• **Data records**
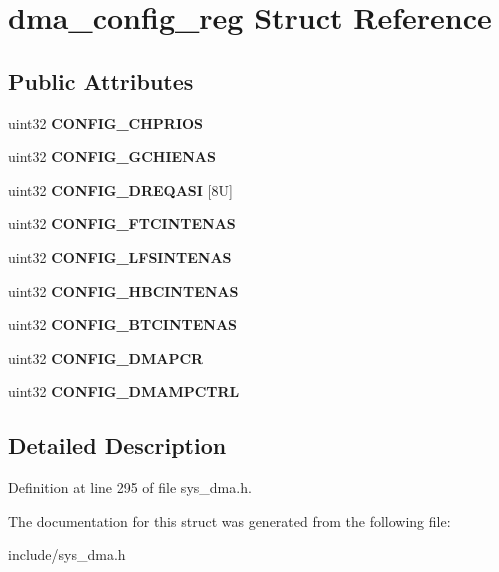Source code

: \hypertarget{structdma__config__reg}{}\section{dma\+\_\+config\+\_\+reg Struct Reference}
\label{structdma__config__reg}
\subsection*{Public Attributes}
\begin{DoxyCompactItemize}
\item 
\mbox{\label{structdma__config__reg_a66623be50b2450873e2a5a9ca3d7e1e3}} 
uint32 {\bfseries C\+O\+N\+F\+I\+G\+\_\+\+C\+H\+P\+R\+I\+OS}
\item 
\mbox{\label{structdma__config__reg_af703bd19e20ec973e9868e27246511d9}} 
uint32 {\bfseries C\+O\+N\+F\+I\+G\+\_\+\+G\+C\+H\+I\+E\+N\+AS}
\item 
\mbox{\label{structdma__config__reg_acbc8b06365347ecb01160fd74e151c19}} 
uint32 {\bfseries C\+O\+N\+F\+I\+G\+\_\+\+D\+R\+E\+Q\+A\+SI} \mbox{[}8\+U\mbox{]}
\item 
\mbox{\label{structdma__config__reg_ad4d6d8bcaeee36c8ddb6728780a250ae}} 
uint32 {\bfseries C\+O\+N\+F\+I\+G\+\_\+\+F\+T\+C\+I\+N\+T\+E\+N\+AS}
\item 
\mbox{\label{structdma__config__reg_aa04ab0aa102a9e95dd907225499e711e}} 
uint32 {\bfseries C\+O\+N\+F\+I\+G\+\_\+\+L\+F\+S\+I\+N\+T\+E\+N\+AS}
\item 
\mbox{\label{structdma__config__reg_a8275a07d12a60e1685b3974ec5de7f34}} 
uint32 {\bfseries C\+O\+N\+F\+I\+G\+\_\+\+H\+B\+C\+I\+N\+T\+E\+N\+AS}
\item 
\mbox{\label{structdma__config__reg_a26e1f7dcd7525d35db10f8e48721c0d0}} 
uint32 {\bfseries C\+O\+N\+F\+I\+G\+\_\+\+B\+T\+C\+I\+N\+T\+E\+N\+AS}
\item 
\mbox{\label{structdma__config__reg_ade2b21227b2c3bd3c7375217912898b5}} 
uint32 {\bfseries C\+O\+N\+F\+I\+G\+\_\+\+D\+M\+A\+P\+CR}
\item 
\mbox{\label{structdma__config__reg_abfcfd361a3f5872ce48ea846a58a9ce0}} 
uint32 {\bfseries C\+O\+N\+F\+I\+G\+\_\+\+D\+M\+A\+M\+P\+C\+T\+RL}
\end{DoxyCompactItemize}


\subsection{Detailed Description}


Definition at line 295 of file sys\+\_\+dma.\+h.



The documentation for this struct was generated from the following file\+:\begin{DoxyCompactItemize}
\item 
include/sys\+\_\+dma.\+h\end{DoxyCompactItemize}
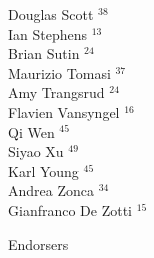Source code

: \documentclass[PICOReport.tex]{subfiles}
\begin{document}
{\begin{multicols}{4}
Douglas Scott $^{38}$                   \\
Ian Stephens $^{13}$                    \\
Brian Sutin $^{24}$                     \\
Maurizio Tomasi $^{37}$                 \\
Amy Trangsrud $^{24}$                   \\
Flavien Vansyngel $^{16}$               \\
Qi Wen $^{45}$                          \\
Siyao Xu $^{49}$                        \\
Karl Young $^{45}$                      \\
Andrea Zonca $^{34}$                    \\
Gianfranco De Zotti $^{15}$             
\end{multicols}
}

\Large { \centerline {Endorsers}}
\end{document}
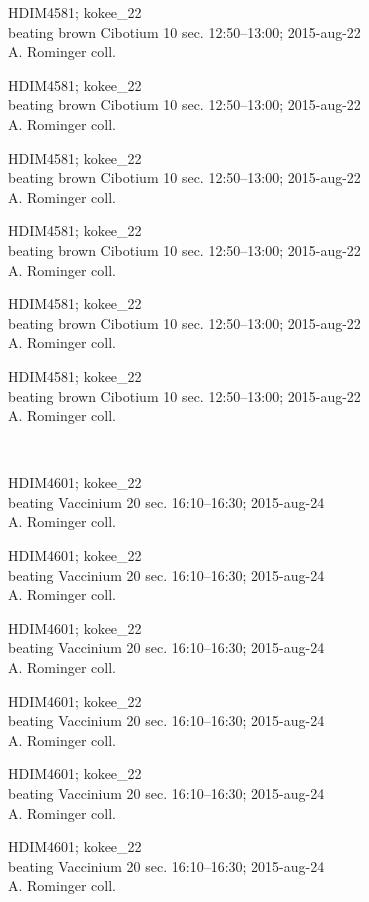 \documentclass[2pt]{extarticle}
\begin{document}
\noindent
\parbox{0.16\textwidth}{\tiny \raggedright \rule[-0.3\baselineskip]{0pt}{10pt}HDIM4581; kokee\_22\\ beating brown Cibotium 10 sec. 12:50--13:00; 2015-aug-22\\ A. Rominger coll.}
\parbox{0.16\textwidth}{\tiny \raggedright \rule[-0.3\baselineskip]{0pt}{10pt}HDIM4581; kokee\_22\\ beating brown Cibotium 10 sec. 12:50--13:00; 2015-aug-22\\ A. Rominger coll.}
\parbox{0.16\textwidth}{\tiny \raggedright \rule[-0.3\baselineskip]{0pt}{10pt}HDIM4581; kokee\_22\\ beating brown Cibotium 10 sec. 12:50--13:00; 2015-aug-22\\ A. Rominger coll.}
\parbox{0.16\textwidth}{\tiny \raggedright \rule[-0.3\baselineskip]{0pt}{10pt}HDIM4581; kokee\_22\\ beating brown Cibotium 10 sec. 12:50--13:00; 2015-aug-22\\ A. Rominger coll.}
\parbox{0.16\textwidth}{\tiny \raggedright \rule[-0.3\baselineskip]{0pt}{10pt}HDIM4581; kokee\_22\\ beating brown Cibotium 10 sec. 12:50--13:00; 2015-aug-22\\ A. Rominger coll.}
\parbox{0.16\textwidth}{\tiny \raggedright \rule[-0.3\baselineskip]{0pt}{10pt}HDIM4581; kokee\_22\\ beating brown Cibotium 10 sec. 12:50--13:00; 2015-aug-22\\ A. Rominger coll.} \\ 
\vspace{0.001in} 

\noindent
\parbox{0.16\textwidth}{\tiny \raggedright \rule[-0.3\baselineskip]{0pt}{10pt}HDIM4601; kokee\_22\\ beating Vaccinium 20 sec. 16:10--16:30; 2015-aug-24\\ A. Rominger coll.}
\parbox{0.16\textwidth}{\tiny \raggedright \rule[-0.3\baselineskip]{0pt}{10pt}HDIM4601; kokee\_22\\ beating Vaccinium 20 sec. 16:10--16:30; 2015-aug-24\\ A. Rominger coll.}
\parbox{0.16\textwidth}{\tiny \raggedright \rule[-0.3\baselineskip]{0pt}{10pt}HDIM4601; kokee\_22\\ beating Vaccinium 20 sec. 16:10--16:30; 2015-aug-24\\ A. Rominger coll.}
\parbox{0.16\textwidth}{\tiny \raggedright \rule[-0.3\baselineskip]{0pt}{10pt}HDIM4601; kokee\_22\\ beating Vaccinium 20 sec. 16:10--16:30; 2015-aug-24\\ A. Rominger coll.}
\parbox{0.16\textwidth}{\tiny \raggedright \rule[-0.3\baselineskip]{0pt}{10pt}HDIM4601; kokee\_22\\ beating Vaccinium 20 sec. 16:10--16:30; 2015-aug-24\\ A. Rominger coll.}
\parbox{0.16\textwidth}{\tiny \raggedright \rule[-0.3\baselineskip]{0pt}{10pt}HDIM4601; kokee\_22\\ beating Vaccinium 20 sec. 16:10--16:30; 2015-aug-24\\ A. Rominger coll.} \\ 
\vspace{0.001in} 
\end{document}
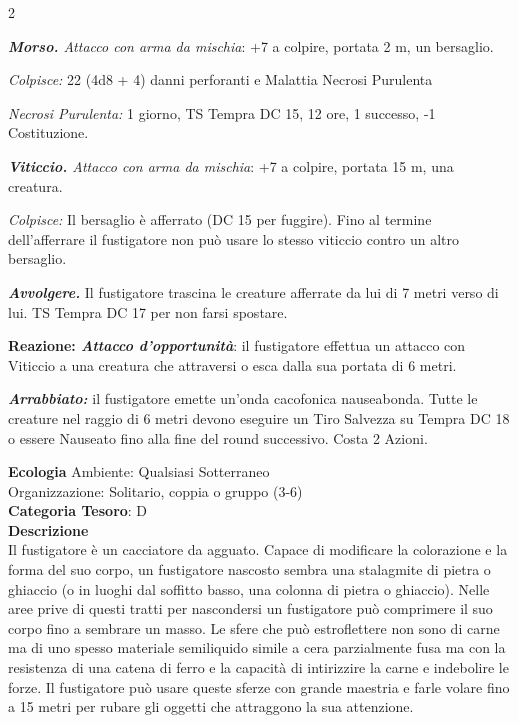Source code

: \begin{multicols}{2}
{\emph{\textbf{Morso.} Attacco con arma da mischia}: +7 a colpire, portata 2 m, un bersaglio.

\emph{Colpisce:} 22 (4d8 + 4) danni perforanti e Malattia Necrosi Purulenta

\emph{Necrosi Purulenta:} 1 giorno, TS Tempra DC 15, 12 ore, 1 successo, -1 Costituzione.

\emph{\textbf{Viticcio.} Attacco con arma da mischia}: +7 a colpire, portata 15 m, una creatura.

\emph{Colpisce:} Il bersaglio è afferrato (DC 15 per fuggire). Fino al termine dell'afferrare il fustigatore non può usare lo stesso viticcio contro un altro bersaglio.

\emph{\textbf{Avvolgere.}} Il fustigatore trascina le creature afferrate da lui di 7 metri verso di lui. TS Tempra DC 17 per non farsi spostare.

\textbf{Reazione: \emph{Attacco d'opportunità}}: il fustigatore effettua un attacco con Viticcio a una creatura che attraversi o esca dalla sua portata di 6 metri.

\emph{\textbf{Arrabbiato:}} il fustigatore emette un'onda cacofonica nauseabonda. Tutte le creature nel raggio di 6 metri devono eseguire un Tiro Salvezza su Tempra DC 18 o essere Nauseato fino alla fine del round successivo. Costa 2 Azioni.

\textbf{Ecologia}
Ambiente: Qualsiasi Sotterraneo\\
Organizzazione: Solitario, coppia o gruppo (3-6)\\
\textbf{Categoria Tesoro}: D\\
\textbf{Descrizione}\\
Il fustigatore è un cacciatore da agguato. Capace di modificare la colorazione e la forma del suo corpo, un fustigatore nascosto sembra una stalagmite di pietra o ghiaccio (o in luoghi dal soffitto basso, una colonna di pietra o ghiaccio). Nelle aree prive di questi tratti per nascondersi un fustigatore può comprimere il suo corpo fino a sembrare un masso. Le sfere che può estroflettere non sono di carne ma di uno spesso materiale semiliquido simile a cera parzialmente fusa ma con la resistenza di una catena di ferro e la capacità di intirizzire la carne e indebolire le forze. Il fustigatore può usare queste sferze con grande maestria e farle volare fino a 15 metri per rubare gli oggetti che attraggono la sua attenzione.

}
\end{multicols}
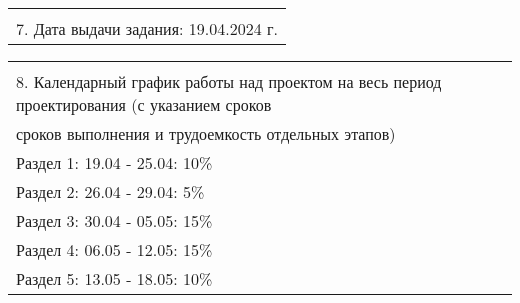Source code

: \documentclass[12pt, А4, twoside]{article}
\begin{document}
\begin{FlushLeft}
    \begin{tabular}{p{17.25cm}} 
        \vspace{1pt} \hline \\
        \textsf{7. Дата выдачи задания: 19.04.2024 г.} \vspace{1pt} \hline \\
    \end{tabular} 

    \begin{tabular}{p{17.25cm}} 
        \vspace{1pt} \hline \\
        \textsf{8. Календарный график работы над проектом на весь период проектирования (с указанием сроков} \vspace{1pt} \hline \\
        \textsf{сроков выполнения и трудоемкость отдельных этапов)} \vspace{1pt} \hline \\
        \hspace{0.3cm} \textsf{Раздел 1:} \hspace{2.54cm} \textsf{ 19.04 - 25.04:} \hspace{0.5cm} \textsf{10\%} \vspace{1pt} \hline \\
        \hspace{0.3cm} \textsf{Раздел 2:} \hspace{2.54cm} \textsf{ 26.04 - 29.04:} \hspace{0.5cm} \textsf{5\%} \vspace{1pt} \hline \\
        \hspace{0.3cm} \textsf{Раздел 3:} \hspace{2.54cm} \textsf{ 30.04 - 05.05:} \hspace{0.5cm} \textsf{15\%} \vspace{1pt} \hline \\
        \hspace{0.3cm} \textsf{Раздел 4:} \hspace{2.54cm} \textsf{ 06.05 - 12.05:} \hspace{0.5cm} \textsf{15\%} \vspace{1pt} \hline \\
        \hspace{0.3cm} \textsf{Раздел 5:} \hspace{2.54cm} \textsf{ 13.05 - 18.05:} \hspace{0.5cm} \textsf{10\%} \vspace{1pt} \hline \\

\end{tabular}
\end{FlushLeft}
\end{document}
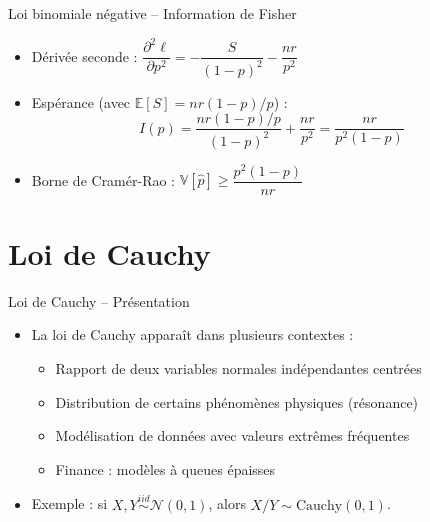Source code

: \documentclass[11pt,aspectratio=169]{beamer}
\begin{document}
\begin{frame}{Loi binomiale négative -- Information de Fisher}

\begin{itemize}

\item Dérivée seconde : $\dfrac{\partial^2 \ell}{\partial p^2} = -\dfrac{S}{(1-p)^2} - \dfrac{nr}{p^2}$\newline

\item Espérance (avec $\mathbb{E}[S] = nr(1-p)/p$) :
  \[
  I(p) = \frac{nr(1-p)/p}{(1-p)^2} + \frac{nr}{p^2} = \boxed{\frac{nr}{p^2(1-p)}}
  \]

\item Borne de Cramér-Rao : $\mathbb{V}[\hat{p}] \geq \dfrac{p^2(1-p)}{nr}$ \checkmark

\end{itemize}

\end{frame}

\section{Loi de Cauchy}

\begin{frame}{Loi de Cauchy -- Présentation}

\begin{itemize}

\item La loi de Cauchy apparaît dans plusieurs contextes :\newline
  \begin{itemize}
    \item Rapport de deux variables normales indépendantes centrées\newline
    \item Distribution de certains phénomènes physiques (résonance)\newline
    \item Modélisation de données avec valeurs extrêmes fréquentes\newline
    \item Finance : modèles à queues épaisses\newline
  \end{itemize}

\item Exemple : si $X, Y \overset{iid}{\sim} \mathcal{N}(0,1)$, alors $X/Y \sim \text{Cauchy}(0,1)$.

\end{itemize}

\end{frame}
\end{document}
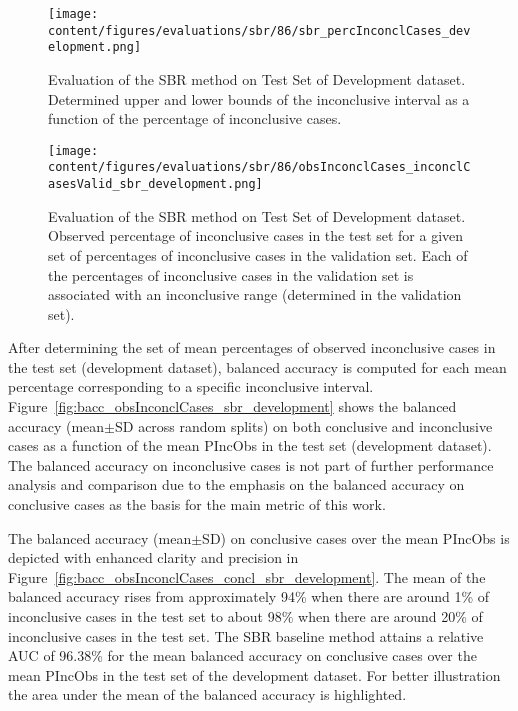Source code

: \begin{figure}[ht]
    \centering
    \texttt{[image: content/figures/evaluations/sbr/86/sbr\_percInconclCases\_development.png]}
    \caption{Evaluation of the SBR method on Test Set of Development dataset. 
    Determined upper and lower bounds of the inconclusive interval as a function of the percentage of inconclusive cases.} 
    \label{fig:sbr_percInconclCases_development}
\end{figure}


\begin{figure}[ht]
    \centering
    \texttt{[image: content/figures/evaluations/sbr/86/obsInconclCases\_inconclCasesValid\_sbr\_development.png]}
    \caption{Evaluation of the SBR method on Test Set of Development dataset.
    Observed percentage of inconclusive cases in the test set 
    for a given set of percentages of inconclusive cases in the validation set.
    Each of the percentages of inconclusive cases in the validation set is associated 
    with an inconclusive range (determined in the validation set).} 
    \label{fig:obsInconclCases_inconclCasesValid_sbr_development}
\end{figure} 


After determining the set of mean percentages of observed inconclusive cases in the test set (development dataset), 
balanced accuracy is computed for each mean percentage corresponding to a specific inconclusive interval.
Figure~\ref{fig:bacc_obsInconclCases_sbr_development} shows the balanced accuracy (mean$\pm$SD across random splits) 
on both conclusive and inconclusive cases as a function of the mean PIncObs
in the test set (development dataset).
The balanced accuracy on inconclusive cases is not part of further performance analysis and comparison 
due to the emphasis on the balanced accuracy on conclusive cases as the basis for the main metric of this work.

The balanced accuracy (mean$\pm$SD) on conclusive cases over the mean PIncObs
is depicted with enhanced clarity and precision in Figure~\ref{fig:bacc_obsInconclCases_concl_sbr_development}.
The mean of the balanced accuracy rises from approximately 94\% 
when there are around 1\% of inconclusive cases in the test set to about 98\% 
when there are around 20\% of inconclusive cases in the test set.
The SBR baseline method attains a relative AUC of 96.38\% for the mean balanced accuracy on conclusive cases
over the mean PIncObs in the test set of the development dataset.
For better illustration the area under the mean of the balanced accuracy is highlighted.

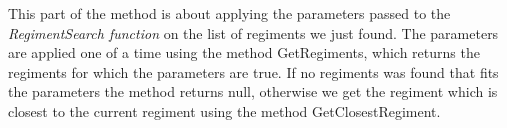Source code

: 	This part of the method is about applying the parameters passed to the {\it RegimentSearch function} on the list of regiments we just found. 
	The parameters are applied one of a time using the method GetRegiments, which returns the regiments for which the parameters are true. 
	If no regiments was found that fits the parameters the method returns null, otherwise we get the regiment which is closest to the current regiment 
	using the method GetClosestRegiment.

• **TASK**
Copy here each line of the preceding records with "creatura" in it.

• **RESPONSE TO THIS TASK**
\emph{\textbf{Viticcio.} Attacco con arma da mischia}: +7 a colpire, portata 15 m, una creatura.
\textbf{Reazione: \emph{Attacco d'opportunità}}: il fustigatore effettua un attacco con Viticcio a una creatura che attraversi o esca dalla sua portata di 6 metri.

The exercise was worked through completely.